Ist der nächtliche Knirscher entlarvt, kommt meist eine Aufbissschiene zum Einsatz. "Diese ist aus transparentem Kunststoff und unterbindet zwar nicht das Knirschen, schützt aber die Zähne vor Abreibung", erläutert Ingrid Peroz. Die Schienen müssen über einen individuellen Kieferabdruck angefertigt werden. "Es gibt zwar auch vorgefertigte Aufbissbehelfe, die sind aber nur eine vorübergehende Lösung", fügt Oliver Ahlers hinzu.

Die innere Unruhe abbauen

Gegen die häufig vorkommenden psychosomatischen Ursachen hilft nur, die innere Unruhe und den Stress anderweitig abzubauen. "Man kommt schon zu mehr innerer Ruhe, wenn man sich im Leben und im Job realistische Ziele setzt und genug schläft", meint Oliver Ahlers. Sonst könne Progressive Muskelentspannung, Autogenes Training oder Yoga helfen. "So kann man am Tage ein wenig gegensteuern, um die nächtliche Anspannung wieder aufzufangen", erklärt Peroz.


Es gilt, sich auch tagsüber immer wieder selbst zu kontrollieren, und zu überprüfen, wie sich die eigene Kaumuskulatur anfühlt: "Außer beim Schlucken haben die Zähne nichts aufeinander verloren", sagt Peroz. Sie sollten entspannt in den Muskelschlingen liegen und sich nicht berühren. "Das kann man erreichen, wenn man tief Luft holt, diese langsam wieder auspustet und dann in dieser Haltung die Lippen schließt", erläutert Peroz. Diese Kontroll-Übung lasse sich immer und überall leicht machen.

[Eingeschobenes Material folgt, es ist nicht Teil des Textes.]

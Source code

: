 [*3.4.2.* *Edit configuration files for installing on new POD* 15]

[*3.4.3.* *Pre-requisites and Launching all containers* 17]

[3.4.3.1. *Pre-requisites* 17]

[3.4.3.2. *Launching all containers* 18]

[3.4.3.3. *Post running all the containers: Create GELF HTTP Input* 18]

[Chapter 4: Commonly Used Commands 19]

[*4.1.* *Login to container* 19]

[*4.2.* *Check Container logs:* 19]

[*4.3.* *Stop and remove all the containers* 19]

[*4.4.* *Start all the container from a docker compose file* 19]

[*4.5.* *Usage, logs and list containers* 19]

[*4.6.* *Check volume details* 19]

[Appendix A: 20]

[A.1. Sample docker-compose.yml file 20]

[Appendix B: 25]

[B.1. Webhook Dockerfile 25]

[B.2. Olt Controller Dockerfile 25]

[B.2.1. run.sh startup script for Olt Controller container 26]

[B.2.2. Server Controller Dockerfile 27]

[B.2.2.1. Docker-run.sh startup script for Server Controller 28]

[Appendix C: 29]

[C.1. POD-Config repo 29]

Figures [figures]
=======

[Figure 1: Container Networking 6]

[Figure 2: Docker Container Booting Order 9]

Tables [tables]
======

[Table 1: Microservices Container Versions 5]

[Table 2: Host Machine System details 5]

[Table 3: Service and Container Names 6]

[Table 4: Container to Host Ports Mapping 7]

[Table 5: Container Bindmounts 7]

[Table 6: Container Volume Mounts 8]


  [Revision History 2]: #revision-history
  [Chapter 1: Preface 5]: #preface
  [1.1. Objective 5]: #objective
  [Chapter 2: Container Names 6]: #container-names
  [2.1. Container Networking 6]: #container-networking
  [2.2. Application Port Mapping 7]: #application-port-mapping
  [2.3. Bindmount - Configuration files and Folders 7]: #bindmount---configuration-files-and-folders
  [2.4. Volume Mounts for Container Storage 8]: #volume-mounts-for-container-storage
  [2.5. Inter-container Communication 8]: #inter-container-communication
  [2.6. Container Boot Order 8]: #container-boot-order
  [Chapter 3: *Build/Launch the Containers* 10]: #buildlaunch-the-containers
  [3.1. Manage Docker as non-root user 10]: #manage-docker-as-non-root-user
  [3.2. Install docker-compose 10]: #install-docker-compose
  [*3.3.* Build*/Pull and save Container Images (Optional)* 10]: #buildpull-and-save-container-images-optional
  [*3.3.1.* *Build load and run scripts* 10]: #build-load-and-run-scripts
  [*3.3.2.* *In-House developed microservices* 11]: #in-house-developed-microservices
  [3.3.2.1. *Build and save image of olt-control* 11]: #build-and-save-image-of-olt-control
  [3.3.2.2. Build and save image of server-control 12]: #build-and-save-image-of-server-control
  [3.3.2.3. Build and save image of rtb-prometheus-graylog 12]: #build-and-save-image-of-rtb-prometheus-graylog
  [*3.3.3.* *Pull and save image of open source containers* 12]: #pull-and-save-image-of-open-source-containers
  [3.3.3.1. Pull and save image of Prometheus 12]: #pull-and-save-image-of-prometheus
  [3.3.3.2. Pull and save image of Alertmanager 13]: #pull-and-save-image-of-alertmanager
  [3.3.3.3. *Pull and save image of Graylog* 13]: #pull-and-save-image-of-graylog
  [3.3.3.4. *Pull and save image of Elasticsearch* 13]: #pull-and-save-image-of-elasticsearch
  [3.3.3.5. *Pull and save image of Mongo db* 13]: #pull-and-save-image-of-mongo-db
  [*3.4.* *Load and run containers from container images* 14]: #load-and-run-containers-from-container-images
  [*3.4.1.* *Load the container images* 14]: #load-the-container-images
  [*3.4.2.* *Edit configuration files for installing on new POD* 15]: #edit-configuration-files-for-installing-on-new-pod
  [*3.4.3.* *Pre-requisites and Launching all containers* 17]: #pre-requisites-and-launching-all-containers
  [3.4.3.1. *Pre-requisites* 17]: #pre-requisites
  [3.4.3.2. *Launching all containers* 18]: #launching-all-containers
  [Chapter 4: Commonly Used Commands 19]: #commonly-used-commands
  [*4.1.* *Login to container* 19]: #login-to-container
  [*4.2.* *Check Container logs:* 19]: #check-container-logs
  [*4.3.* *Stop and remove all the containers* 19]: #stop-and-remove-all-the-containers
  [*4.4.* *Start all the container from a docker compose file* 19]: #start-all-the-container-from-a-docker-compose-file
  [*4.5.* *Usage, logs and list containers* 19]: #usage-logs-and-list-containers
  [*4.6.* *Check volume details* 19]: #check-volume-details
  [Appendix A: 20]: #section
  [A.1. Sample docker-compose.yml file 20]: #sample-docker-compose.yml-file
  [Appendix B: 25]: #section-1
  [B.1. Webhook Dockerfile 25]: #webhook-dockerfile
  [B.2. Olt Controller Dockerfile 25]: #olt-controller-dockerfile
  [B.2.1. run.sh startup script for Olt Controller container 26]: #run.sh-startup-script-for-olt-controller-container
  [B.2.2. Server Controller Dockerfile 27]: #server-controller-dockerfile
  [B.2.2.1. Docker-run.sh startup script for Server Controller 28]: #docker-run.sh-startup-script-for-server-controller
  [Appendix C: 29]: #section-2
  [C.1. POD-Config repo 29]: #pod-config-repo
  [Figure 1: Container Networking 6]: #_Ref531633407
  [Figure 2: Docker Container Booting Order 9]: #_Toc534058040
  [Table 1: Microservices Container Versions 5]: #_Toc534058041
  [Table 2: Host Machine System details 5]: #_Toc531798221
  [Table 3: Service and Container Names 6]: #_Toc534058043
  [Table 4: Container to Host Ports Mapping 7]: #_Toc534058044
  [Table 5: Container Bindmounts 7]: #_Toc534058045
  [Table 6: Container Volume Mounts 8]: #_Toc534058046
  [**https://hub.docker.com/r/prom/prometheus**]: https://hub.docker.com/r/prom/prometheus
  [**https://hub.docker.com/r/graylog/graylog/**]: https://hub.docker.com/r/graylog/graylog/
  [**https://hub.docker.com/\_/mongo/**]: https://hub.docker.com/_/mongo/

Kleine optische Erinnerungsreize können die Selbstbeobachtung erleichtern. "Das können rote Markierungspunkte im Auto, am Kühlschrank oder am Computerbildschirm sein", sagt die Privatdozentin Ingrid Peroz, Leiterin der Kiefergelenksprechstunde der Berliner Charité. "Immer wenn man diese sieht, sollte man in sich hinein denken und die Haltung des Kiefers kontrollieren." So könne man auf unbewusste Spannungen aufmerksam werden und diese im nächsten Schritt vermeiden.